Dataset content
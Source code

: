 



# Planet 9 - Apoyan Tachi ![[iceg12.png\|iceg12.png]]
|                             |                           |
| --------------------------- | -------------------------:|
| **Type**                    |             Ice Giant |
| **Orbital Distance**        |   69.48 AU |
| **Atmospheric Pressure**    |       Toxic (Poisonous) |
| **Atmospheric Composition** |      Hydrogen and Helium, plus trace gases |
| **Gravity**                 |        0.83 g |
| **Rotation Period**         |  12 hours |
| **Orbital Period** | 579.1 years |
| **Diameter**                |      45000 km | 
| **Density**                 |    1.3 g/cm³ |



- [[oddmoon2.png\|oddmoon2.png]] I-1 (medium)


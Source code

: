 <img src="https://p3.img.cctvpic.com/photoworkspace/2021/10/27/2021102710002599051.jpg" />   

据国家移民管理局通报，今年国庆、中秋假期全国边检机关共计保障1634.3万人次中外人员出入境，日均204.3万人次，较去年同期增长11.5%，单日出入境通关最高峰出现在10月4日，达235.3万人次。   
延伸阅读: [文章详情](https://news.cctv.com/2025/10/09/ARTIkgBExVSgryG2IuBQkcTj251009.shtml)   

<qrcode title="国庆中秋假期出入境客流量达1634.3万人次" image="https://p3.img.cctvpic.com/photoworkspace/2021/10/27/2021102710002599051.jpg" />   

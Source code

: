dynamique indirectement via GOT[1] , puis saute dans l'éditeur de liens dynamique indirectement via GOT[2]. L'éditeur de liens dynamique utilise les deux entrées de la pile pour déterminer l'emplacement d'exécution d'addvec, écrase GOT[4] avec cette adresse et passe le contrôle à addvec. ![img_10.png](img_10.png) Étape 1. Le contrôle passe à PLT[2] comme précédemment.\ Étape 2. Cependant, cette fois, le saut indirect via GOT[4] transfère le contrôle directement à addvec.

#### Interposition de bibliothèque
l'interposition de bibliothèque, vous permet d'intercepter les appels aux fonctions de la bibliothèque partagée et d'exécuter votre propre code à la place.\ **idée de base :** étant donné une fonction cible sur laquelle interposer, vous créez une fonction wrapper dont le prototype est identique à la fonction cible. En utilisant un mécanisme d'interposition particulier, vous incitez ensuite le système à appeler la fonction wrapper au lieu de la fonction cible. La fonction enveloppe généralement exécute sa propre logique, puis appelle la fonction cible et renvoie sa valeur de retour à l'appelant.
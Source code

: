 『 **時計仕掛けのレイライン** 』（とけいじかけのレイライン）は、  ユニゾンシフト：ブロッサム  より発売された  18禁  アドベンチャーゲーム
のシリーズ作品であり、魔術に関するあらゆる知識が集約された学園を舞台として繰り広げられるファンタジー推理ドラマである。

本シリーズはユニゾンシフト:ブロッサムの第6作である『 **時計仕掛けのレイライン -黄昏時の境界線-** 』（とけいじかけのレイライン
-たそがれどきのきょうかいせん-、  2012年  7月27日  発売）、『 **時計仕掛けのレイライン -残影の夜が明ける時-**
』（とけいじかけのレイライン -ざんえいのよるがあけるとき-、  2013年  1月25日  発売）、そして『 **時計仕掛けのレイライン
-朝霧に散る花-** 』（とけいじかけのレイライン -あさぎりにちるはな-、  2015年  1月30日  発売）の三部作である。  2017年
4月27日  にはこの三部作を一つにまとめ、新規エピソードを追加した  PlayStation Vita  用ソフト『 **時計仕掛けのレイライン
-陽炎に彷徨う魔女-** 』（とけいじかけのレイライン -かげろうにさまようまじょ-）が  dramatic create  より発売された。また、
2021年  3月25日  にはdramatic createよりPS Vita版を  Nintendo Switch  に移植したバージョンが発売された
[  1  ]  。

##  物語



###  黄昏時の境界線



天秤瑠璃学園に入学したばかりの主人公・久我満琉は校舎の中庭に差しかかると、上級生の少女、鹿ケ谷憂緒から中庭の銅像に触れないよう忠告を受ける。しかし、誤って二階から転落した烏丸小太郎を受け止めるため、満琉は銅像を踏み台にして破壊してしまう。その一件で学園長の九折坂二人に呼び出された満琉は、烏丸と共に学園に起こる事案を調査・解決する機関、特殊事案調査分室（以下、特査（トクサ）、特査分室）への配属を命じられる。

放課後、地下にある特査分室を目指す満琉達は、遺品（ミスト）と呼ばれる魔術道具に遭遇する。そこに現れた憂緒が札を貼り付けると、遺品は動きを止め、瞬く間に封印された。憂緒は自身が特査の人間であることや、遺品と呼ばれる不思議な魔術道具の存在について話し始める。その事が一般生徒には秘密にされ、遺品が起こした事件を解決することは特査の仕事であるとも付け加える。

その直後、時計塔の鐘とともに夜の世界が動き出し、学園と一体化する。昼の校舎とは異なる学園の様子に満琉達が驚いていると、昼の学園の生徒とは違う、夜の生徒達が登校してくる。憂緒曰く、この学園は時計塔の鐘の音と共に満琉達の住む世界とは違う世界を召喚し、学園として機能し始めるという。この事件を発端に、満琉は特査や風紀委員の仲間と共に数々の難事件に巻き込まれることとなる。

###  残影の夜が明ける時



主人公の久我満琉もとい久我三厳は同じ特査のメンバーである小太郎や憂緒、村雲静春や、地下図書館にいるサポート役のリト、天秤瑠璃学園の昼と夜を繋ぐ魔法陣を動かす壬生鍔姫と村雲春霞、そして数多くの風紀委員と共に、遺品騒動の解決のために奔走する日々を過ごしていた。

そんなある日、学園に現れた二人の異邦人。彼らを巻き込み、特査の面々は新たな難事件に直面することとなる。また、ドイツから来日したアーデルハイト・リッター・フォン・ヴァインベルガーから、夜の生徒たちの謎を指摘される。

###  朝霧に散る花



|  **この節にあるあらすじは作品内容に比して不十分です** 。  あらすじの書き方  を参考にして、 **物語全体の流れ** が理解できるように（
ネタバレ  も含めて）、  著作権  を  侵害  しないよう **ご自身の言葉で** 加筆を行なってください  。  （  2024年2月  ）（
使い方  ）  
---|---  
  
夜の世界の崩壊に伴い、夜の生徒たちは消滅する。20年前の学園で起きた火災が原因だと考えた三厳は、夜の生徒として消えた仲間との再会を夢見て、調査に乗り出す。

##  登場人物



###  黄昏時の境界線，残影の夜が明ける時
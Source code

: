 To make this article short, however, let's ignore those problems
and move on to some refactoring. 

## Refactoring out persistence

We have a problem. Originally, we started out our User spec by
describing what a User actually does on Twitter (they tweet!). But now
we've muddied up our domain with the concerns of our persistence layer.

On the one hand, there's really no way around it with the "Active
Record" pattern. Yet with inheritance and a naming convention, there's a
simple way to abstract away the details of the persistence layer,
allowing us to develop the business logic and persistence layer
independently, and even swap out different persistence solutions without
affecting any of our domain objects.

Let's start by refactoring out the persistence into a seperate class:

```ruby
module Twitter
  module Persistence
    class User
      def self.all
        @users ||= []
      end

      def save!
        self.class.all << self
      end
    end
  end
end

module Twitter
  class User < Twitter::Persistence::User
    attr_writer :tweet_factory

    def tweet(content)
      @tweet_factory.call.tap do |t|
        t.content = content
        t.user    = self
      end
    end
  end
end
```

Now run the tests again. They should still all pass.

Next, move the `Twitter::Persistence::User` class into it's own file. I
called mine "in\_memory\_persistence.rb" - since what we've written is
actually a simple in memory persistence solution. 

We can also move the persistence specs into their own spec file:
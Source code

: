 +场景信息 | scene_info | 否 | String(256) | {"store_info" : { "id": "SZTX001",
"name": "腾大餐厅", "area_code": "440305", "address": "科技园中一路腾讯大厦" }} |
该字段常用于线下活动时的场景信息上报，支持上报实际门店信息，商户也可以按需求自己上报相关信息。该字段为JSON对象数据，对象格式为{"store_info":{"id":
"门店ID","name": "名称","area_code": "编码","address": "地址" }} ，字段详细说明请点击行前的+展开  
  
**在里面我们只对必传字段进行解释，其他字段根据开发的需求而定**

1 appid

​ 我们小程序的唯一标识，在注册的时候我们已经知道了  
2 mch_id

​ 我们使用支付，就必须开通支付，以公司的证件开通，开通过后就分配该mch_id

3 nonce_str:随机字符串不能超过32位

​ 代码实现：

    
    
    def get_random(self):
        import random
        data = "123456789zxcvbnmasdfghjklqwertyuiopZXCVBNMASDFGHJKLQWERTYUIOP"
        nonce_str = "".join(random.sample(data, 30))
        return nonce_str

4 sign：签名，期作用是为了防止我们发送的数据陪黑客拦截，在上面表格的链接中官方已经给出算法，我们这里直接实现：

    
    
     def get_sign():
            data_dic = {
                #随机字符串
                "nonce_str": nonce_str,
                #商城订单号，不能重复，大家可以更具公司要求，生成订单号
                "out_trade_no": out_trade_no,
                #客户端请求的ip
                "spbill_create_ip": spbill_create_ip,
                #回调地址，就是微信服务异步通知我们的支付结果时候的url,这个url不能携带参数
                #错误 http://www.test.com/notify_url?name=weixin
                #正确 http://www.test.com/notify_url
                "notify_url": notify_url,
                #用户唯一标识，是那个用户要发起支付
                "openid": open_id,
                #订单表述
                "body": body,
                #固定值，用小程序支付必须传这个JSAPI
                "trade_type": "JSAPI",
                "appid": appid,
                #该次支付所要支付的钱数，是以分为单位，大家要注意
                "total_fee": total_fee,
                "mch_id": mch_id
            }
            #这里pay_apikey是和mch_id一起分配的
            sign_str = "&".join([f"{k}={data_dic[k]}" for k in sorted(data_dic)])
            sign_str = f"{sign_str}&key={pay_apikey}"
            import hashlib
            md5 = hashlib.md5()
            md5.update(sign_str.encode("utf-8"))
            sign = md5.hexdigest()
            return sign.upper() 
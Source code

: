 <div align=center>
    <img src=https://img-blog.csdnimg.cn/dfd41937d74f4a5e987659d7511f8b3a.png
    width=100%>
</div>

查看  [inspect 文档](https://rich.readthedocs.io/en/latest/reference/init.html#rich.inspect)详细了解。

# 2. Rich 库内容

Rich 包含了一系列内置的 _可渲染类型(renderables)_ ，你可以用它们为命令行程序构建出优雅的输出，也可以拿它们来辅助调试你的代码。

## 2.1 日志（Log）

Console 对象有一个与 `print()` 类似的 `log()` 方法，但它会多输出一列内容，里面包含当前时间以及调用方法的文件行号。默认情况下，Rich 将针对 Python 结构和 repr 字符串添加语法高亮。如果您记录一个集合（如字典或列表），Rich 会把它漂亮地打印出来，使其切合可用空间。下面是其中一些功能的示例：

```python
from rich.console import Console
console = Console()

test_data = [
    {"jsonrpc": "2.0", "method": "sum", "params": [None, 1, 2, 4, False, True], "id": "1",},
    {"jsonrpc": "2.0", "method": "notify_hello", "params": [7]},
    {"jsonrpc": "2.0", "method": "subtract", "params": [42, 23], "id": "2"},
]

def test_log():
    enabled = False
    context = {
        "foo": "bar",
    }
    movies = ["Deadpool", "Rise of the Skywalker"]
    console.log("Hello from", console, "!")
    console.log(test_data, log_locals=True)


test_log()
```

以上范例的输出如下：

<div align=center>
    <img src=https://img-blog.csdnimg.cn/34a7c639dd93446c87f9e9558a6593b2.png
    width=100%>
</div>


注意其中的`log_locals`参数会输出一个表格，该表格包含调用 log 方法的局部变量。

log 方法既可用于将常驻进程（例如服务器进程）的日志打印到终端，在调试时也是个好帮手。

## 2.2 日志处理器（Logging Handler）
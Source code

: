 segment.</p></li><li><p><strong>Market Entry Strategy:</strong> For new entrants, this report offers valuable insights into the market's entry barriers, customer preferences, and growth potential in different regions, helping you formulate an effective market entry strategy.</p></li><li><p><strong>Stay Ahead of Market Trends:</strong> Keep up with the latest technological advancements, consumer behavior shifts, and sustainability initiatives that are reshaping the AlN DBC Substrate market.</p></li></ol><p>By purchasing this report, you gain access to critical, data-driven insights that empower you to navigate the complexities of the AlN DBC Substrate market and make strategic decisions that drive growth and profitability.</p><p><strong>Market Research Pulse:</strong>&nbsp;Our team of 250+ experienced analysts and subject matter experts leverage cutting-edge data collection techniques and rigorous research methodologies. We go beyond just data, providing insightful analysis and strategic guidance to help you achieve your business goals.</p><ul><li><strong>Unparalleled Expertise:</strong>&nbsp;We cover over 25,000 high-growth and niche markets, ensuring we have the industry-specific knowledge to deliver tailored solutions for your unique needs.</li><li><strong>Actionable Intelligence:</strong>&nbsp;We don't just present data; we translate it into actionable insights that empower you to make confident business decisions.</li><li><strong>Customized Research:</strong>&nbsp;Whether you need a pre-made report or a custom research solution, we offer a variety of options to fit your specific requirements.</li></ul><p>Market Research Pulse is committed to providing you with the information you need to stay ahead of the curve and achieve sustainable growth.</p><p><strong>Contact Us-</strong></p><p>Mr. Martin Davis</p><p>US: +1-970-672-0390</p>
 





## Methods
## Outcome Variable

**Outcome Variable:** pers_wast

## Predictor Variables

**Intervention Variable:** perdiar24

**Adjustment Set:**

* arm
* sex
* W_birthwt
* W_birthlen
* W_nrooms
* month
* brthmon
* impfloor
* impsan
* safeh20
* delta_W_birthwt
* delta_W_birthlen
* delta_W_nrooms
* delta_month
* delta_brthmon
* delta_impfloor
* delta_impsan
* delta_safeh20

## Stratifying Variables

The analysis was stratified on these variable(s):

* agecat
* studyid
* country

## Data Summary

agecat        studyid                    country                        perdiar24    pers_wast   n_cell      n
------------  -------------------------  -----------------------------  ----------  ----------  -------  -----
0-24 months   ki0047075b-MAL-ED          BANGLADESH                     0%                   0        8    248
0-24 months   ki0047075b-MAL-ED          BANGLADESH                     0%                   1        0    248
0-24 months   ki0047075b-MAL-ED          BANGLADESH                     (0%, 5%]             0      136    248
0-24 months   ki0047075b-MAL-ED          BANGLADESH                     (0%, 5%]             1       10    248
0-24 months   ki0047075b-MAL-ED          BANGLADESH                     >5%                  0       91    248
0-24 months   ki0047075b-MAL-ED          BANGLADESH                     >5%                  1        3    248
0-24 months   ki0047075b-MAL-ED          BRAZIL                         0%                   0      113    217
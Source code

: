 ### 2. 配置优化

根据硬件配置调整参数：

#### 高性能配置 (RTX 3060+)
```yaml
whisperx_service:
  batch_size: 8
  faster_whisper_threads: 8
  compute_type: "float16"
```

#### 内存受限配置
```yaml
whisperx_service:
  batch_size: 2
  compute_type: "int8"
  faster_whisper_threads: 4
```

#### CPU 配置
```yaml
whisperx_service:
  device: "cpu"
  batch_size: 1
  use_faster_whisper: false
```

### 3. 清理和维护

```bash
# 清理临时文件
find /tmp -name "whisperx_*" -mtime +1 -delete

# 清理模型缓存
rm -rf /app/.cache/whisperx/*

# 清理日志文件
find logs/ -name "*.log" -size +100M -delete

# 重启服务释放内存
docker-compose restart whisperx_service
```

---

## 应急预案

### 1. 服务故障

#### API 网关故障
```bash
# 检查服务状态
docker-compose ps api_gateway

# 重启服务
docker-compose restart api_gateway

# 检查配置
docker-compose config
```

Assignment
The lines that mention the word "BANGLADESH" should be pulled from the records above.

Answer space
0-24 months   ki0047075b-MAL-ED          BANGLADESH                     0%                   0        8    248
0-24 months   ki0047075b-MAL-ED          BANGLADESH                     0%                   1        0    248
0-24 months   ki0047075b-MAL-ED          BANGLADESH                     (0%, 5%]             0      136    248
0-24 months   ki0047075b-MAL-ED          BANGLADESH                     (0%, 5%]             1       10    248
0-24 months   ki0047075b-MAL-ED          BANGLADESH                     >5%                  0       91    248
0-24 months   ki0047075b-MAL-ED          BANGLADESH                     >5%                  1        3    248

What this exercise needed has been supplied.